- INPUT MATERIAL -
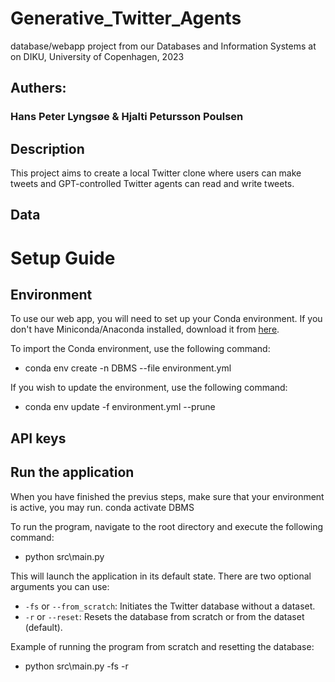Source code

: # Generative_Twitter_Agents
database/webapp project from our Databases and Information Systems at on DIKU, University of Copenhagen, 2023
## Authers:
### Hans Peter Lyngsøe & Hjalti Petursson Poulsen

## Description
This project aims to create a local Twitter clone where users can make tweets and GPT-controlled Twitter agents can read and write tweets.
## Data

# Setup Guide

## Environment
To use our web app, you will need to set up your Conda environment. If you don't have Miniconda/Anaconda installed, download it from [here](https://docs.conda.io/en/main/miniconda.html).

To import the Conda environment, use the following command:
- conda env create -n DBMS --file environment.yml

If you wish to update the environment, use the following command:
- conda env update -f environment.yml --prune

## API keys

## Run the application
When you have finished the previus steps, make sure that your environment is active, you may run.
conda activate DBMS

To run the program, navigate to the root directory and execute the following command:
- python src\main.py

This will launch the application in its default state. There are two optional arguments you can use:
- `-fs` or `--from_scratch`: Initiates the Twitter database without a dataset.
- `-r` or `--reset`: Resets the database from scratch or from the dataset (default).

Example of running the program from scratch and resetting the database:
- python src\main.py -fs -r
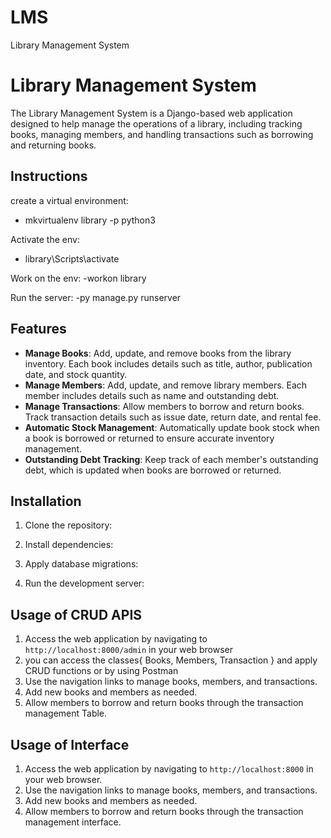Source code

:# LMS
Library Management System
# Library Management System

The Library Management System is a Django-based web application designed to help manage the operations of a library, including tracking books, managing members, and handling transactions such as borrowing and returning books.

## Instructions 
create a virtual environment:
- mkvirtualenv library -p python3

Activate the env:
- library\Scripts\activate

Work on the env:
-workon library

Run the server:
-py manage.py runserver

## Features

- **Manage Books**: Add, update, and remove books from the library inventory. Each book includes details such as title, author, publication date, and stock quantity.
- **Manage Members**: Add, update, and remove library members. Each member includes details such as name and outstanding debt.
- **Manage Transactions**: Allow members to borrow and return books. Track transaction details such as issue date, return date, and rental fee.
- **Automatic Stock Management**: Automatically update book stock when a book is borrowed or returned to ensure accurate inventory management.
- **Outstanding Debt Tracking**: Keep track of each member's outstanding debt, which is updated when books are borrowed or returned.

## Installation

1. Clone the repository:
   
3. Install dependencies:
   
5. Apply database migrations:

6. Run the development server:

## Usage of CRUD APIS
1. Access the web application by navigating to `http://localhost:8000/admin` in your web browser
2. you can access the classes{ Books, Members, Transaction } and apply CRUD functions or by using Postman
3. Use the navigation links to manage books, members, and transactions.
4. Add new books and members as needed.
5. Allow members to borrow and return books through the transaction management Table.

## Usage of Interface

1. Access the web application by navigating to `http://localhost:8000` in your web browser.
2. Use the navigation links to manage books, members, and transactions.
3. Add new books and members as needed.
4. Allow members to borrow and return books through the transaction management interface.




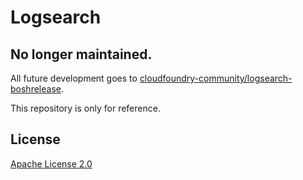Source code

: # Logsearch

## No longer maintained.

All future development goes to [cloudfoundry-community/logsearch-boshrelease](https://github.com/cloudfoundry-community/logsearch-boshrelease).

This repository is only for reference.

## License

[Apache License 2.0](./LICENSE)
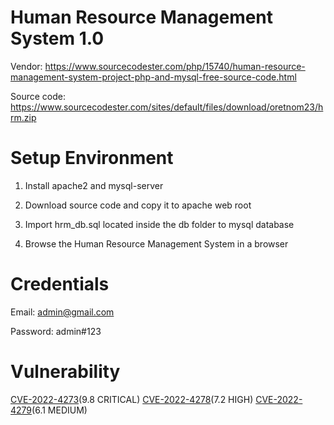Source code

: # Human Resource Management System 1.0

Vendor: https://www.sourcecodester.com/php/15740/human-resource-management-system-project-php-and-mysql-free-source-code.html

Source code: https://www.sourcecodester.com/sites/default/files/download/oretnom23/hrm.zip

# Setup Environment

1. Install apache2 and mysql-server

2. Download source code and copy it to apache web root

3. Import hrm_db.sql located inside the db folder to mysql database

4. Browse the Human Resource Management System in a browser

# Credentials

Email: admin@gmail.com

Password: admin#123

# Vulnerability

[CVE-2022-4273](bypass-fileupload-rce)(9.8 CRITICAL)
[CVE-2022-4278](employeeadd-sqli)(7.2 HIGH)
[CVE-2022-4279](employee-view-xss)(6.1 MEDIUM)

---

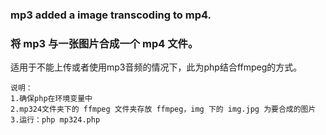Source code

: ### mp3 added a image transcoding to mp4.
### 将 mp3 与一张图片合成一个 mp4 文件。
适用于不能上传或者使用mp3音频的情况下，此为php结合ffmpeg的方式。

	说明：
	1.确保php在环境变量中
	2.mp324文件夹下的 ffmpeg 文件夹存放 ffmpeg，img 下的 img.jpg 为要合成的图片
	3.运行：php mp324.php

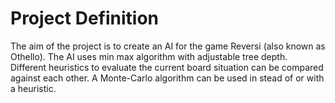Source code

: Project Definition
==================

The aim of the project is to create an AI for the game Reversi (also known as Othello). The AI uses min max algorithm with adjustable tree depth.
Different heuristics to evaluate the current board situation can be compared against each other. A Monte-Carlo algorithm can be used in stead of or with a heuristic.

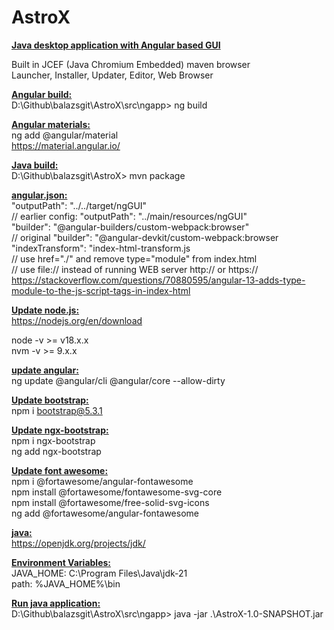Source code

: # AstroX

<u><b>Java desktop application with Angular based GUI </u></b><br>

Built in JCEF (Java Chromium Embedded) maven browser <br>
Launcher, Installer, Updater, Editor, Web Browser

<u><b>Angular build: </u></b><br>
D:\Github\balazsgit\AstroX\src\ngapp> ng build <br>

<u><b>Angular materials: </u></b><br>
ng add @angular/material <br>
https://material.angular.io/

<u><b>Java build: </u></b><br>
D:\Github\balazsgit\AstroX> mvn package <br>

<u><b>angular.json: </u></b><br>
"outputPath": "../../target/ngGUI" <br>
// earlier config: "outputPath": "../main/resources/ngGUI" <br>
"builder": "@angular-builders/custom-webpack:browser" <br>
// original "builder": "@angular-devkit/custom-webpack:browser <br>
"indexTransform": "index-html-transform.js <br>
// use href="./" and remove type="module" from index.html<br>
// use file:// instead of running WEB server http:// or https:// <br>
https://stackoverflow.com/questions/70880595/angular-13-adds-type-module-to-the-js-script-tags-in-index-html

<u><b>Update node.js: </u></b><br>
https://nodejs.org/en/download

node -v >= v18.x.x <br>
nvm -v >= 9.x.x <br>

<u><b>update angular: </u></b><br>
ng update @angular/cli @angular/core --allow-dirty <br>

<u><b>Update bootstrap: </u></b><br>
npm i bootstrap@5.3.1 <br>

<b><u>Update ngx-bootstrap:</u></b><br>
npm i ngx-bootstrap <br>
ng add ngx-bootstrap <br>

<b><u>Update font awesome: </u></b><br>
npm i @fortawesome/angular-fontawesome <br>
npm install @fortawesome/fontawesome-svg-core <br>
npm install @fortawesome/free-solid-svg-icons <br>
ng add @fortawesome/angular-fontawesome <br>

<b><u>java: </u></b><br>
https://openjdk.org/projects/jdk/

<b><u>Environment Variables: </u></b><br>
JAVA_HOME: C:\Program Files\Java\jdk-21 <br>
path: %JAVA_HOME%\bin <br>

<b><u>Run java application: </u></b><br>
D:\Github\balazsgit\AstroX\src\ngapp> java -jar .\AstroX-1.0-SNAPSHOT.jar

- EXERCISE AIM -
Repeat exactly the stretch of the listing above that starts with the line holding "4. Allow members" and finishes with the line holding "4. Browse the", both included. Skip every picture.

- ANSWER SPACE -
4. Allow members to borrow and return books through the transaction management interface.




Source code

: # Logsearch

## No longer maintained.

All future development goes to [cloudfoundry-community/logsearch-boshrelease](https://github.com/cloudfoundry-community/logsearch-boshrelease).

This repository is only for reference.

## License

[Apache License 2.0](./LICENSE)
Source code

: # Human Resource Management System 1.0

Vendor: https://www.sourcecodester.com/php/15740/human-resource-management-system-project-php-and-mysql-free-source-code.html

Source code: https://www.sourcecodester.com/sites/default/files/download/oretnom23/hrm.zip

# Setup Environment

1. Install apache2 and mysql-server

2. Download source code and copy it to apache web root

3. Import hrm_db.sql located inside the db folder to mysql database

4. Browse the Human Resource Management System in a browser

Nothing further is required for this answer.